The Maryland governor’s ban on talking to two reporters trickles down
From the Spring 2005 issue of The News Media & The Law, page 17.
By Kirsten B. Mitchell
When Maryland Gov. Robert Ehrlich’s press secretary clicked “Send” on a now infamous e-mail limiting government employee contact with two Baltimore Sun journalists, she snapped a collective muzzle onto Maryland public information officers and state agency officials and sent Ehrlich into the ranks of politicians whose similar edicts landed them in legal trouble.
In February, a federal district judge dismissed a lawsuit the Sun brought against the governor over the November order, but a handful of federal trial and appellate court decisions in cases with similar circumstances indicate journalists have a constitutional right of access to government information. At issue is the extent to which the First Amendment bars government officials from controlling access to public officials and information.
The U.S. Court of Appeals in Richmond (4th Cir.) could rule in the Sun‘s appeal later this year. Neither that court — which includes federal courts in Maryland — nor the U.S. Supreme Court has decided the specific issue, though a Fourth Circuit panel ruled in a similar case in 1998. Briefs in the Sun‘s appeal were due May 16.

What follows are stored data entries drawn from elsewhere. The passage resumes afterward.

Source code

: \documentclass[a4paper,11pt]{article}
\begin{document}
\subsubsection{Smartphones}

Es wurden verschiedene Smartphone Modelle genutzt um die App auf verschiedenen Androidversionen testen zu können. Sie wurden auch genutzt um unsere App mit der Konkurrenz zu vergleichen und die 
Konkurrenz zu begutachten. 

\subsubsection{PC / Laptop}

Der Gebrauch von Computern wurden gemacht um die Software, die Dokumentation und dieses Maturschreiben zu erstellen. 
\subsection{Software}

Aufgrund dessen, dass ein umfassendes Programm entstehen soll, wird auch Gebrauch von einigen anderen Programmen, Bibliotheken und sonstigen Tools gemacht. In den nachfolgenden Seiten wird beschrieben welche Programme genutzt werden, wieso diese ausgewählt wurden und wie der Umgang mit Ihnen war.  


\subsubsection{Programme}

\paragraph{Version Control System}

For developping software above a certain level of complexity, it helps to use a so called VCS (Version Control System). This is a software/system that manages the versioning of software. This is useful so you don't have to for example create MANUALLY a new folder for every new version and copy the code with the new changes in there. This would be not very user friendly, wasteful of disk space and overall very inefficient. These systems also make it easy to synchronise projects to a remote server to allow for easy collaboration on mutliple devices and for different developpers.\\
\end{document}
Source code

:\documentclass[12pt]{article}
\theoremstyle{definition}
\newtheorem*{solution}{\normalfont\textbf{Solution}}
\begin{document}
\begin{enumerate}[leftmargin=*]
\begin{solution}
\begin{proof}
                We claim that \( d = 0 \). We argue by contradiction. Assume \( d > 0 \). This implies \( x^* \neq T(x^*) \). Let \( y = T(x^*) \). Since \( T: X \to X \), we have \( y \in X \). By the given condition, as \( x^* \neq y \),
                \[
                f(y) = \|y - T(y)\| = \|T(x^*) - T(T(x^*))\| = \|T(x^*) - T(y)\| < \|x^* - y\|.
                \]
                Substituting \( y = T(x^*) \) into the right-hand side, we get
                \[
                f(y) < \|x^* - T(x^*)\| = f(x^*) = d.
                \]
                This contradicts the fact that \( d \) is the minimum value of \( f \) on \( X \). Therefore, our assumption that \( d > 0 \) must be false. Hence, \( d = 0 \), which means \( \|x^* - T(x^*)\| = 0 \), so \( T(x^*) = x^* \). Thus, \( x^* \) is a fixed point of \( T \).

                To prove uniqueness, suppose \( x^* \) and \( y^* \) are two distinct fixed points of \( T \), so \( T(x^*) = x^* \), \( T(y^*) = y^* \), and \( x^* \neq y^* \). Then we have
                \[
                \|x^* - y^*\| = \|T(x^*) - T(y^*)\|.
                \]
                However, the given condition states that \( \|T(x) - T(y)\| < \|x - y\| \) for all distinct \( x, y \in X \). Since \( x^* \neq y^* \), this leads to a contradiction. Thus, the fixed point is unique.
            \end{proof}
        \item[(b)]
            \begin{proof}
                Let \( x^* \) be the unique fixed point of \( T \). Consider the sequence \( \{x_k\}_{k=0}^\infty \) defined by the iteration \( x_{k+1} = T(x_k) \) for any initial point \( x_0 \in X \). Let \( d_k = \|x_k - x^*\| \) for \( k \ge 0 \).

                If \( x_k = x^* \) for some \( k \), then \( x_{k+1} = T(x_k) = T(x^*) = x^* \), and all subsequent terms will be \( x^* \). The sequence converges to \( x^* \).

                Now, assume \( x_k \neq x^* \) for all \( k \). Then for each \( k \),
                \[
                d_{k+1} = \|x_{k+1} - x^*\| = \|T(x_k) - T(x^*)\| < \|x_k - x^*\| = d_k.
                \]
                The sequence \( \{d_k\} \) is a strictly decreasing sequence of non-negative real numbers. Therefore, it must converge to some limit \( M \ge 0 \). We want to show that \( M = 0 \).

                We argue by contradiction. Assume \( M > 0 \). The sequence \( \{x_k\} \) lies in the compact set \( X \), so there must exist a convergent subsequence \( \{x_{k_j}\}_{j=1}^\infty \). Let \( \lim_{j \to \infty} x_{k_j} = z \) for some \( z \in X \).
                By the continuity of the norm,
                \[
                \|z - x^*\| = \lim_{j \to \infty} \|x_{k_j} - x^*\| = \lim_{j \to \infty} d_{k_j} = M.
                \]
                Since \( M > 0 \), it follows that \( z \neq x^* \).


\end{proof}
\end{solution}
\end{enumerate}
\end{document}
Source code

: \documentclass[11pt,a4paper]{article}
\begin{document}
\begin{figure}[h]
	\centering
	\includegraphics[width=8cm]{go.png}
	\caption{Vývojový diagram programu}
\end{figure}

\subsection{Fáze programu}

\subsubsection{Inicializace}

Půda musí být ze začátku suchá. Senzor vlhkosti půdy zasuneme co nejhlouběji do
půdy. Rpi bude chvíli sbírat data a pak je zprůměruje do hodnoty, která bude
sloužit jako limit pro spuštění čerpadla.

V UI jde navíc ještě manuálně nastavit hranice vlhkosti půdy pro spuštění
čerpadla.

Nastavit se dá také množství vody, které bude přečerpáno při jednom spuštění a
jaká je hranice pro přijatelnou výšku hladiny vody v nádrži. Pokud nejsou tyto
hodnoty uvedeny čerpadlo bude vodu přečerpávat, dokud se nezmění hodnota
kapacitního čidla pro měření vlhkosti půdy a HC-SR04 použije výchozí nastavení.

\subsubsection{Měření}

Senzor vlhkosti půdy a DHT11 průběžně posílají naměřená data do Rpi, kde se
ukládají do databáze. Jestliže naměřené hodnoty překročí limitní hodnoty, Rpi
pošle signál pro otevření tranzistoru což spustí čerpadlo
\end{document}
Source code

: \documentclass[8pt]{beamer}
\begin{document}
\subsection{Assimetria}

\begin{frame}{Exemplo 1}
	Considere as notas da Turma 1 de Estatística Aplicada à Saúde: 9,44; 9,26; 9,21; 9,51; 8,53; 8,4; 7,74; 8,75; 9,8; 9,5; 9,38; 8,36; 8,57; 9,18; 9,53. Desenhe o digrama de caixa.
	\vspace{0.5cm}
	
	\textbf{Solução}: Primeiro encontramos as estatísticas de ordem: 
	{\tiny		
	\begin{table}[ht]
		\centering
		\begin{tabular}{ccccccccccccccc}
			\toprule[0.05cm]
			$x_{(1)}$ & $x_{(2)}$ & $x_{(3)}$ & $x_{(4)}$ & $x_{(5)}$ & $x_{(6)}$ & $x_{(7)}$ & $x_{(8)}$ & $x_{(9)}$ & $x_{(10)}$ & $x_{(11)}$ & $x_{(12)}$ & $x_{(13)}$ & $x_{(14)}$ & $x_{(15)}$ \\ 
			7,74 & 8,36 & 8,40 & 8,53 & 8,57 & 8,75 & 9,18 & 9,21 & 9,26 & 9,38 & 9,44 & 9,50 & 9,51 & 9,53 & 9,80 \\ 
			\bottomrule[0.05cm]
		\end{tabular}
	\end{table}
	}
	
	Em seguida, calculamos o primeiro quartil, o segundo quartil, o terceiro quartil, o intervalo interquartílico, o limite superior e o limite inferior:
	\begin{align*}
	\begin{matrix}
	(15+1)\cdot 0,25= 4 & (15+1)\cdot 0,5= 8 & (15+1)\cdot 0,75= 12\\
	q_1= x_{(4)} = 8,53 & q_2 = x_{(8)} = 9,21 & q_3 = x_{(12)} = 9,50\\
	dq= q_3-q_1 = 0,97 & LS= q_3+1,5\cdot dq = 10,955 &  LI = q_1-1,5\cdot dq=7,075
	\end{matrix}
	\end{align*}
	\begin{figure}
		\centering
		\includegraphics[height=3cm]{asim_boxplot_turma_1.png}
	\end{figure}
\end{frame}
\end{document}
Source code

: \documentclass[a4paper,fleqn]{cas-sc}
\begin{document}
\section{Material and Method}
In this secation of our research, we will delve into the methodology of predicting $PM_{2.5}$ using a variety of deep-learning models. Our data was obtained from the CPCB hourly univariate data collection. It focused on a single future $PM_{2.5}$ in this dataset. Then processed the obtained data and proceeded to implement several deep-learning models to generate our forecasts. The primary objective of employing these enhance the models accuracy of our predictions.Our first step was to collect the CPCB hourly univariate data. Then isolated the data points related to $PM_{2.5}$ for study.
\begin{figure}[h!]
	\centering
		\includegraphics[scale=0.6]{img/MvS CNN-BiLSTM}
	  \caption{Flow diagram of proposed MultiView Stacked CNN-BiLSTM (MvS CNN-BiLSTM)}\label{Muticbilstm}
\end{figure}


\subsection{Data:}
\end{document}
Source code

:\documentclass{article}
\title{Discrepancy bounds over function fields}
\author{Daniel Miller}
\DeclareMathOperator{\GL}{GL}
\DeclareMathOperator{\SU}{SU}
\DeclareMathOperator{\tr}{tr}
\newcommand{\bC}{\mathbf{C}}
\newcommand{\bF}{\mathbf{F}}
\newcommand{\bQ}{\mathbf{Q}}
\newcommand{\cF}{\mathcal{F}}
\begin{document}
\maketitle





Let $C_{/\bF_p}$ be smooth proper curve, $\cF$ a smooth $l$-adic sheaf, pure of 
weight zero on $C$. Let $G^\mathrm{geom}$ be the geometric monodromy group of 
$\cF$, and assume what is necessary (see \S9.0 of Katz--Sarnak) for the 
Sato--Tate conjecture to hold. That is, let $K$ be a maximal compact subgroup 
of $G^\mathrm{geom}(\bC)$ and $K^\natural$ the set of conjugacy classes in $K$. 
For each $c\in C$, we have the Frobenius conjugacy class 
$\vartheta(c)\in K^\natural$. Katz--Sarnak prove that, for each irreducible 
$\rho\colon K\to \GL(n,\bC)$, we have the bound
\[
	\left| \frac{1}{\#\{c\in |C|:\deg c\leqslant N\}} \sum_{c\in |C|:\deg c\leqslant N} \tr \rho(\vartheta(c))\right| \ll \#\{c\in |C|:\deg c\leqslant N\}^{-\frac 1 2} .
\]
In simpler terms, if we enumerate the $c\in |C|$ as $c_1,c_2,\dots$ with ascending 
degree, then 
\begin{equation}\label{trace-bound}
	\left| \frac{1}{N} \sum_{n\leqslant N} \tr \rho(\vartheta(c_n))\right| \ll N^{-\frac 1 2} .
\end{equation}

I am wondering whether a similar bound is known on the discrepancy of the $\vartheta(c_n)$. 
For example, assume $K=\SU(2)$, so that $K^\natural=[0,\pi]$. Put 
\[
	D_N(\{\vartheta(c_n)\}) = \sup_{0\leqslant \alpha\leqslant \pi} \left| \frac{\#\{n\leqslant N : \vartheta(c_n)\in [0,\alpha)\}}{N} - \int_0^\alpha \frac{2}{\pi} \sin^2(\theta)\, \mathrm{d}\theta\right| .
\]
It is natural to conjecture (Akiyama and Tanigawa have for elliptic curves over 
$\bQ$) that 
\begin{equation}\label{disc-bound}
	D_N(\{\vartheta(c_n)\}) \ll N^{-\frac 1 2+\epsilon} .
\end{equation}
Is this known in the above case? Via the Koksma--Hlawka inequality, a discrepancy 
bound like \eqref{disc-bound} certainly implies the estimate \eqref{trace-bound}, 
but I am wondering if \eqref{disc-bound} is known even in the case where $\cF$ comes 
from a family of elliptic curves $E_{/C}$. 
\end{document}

The Ehrlich freeze-out began with a Nov. 18 e-mail from Press Secretary Shareese DeLeaver directing everyone in the state’s executive branch not to speak with Sun Statehouse Bureau Chief David Nitkin — now the paper’s Maryland political editor — and columnist Michael Olesker.
“Do not return calls or comply with any requests,” the e-mail read. “The Governor’s Press Office feels that currently both are failing to objectively report on any issue dealing with the . . . Administration.”
Ehrlich’s attorneys say in court papers that the edict was aimed at 225 state officials who received the e-mail, which the Sun‘s attorneys dispute, saying the directive was aimed at thousands of employees in the executive branch. Still, it doesn’t really matter whether “four or 4,000” were gagged, the edict is unconstitutional, the Sun‘s attorneys say.
The ban came after Ehrlich was angered by a series of articles on a proposed no-bid land deal between the state of Maryland and Willard J. Hackerman for an 836-acre forest that the state bought with land-preservation money. The land deal, which never materialized, would have given Hackerman the same price the state paid for the property and tax breaks worth millions of dollars.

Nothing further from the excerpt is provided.